Blame it on the fact that I'm not taking a vacation this summer, so a book title with the word "roads" in it seemed like a vicarious cheap thrill.
Maybe it's the simple fact that I can't resist any scrap of information about those two deathless lovers Francesca Johnson and Robert Kincaid. Whatever the reason, I tagged along as Robert James Waller set off once again down "A Thousand Country Roads" (John M. Hardy Publishing, $19.95, 181 pages).
This slim volume is not a sequel to Waller's mega-best-selling "Bridges of Madison County." He quite neatly wrapped that one up with the hero dying and never returning to requite his amorous adventure with a tenderly awakened farmwife.
Rather, this current novel is more of an in-fill. Waller imagines a brief interlude in Kincaid's life when he became involved with a young artist on the sands of Big Sur. The man's style seems to be affairs lasting three or four days.
That friendly coupling did not result in lifelong angst and pained desire, but it did produce a "boy-child," as Waller calls him. The son, Carlisle McMillan, now 36, has decided to search for his father.
The story begins in 1981, sixteen years after Robert Kincaid got lost driving down a dusty road, stopped at an Iowa farmhouse and met a woman who changed his life forever -- and for 12 million readers worldwide if you believe the publicity. Robert is 68, aching a bit in his bones but otherwise still a fine guy, chivalrous and highly principled, a poet-photographer-loner, the "last cowboy," though I've never figured out what Waller means by that description.
Kincaid has a hankering, a powerful yearning to connect with the most potent memory of his life. So he climbs into his old truck Harry -- still running after 27 years of loyal service -- with his trusty dog Highway and forty-three rolls of nearly extinct Tri-X black-and-white film, heads down the coast from Washington state and turns left for Iowa.
At this exact moment in time, Carlisle begins his serious pursuit of the father who rode off on a motorcycle, never knowing what seeds were sown on a California beach.
Waller excels in careful plotting that brings characters oh-so-close. He is a minor genius at arranging his people in ways that display " ... the beauty of caprice." That's what Kincaid calls it when he glimpses objects coming together with an "elegance of whimsy" -- belonging with each other in ways no human could manufacture.

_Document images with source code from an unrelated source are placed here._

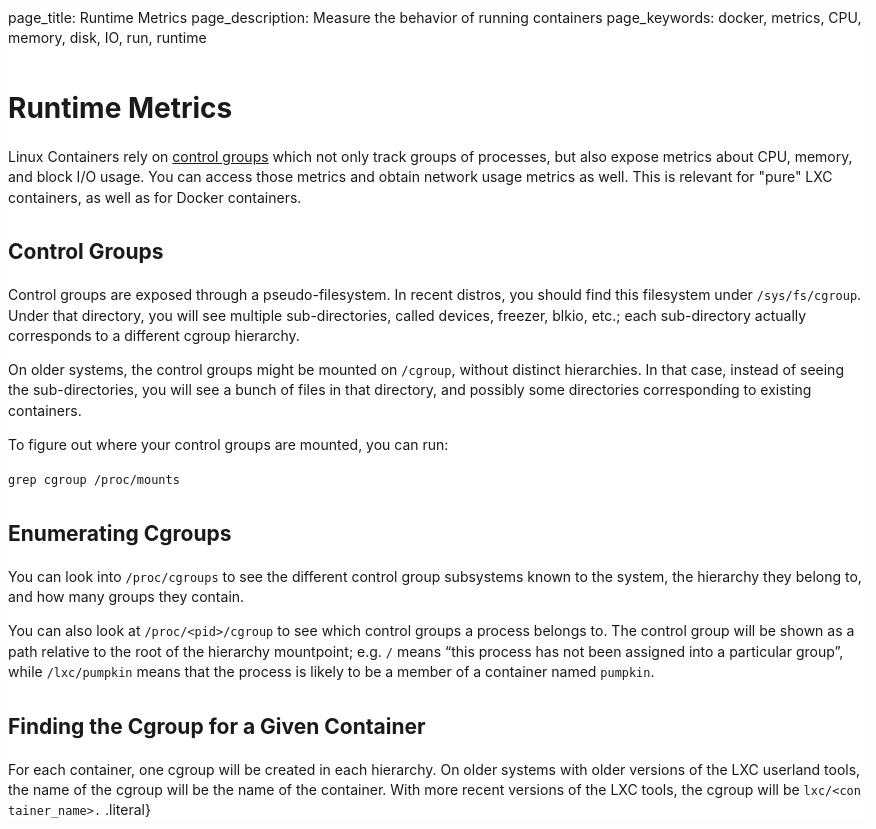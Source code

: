 page_title: Runtime Metrics
page_description: Measure the behavior of running containers
page_keywords: docker, metrics, CPU, memory, disk, IO, run, runtime

# Runtime Metrics

Linux Containers rely on [control
groups](https://www.kernel.org/doc/Documentation/cgroups/cgroups.txt)
which not only track groups of processes, but also expose metrics about
CPU, memory, and block I/O usage. You can access those metrics and
obtain network usage metrics as well. This is relevant for "pure" LXC
containers, as well as for Docker containers.

## Control Groups

Control groups are exposed through a pseudo-filesystem. In recent
distros, you should find this filesystem under
`/sys/fs/cgroup`. Under that directory, you will see
multiple sub-directories, called devices, freezer, blkio, etc.; each
sub-directory actually corresponds to a different cgroup hierarchy.

On older systems, the control groups might be mounted on
`/cgroup`, without distinct hierarchies. In that
case, instead of seeing the sub-directories, you will see a bunch of
files in that directory, and possibly some directories corresponding to
existing containers.

To figure out where your control groups are mounted, you can run:

    grep cgroup /proc/mounts

## Enumerating Cgroups

You can look into `/proc/cgroups` to see the
different control group subsystems known to the system, the hierarchy
they belong to, and how many groups they contain.

You can also look at `/proc/<pid>/cgroup` to see
which control groups a process belongs to. The control group will be
shown as a path relative to the root of the hierarchy mountpoint; e.g.
`/` means “this process has not been assigned into a
particular group”, while `/lxc/pumpkin` means that
the process is likely to be a member of a container named
`pumpkin`.

## Finding the Cgroup for a Given Container

For each container, one cgroup will be created in each hierarchy. On
older systems with older versions of the LXC userland tools, the name of
the cgroup will be the name of the container. With more recent versions
of the LXC tools, the cgroup will be `lxc/<container_name>.`
.literal}
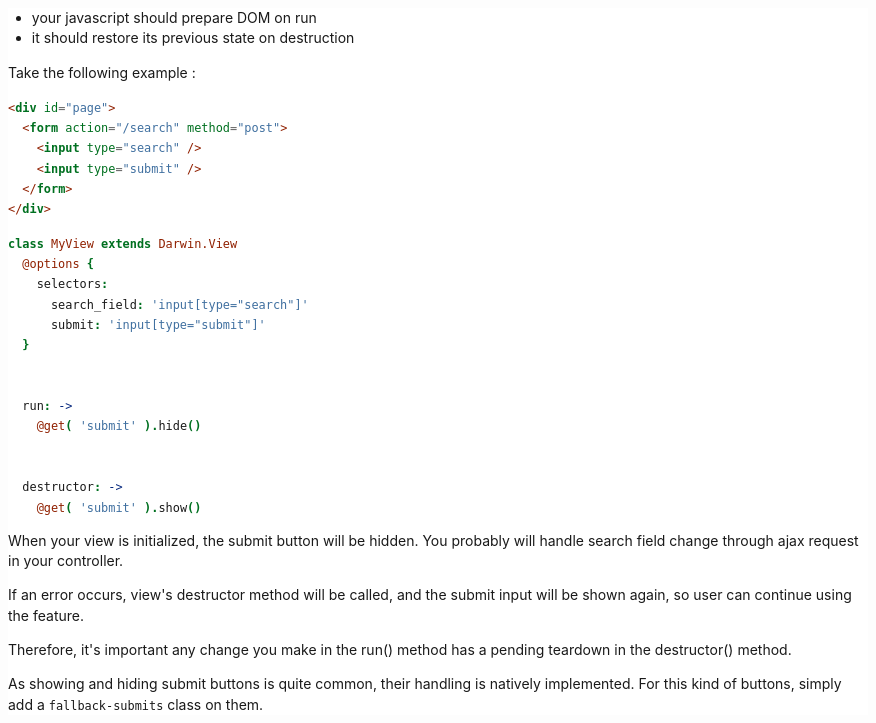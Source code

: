 * your javascript should prepare DOM on run
* it should restore its previous state on destruction

Take the following example :

```html
<div id="page">
  <form action="/search" method="post">
    <input type="search" />
    <input type="submit" />
  </form>
</div>
```

```coffee
class MyView extends Darwin.View
  @options {
    selectors:
      search_field: 'input[type="search"]'
      submit: 'input[type="submit"]'
  }


  run: ->
    @get( 'submit' ).hide()


  destructor: ->
    @get( 'submit' ).show()
```

When your view is initialized, the submit button will be hidden.
You probably will handle search field change through ajax
request in your controller.

If an error occurs, view's destructor method will be called,
and the submit input will be shown again, so user can continue
using the feature.

Therefore, it's important any change you make in the run() method
has a pending teardown in the destructor() method.

As showing and hiding submit buttons is quite common, their
handling is natively implemented. For this kind of buttons, simply
add a `fallback-submits` class on them.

So, while Kincaid is making his slow way back to Roseman Bridge and Francesca, sixty and still lovely, is performing her own ritual trudge to the site of her deepest happiness, Carlisle is on his way out to Seattle.
Two of these people never connect, which is so sad. You want them to be together, the same way you wanted Scarlett to win back Rhett.
It's not meant to be. Waller sets up too many roadblocks -- reticent feelings, internal doubts, no forwarding addresses -- the usual dead ends. But it leaves the reader feeling short-changed. Kincaid is passing through Mendocino, Calif., by utter chance meets that woman from Big Sur and recognizes her more than three decades after their romance. Yet he cannot make it back to Francesca, who has never budged from her kitchen during the sixteen years since they found the love of their lives.
Still, it's a heart-stopping scene where they're within sight of each other once again, only to miss because a snow storm blurs the vision.
We have to make do with a tearful union of father and son in a Seattle jazz club. Kincaid entrusts Carlisle with carrying out his last request, to burn all the negatives and leave " ... the floor swept clean behind me, all traces gone, nothing left."
How I wish Waller would follow Kincaid's instructions. Unfortunately, he promises to carry on this saga someday in the story of Carlisle. I shall try to resist that temptation.
Novels like "Bridges" are publishing phenomena. Resembling bull markets, they move purely on momentum. One must read them because they're being read. The enduring popularity of this story was helped mightily by the film directed by Clint Eastwood. Memorable performances by Eastwood and, especially, Meryl Streep, supported by the bluesy soundtrack and Richard LaGravenese's screenplay, took the material to a new level of thrilling drama and truth.
Here, however, Waller has not risen to new heights as a writer. He breaks no new ground. He's still doing his poor man's Hemingway larded over with new age-y poetry, accompanied by some distant music discernable to the author's ears alone.
Alas, that's not the point. People do experience love in strange and lasting moments, and we all try to make sense of the fragments of our lives. Sometimes, we succeed.
Considering everything, not a bad road trip.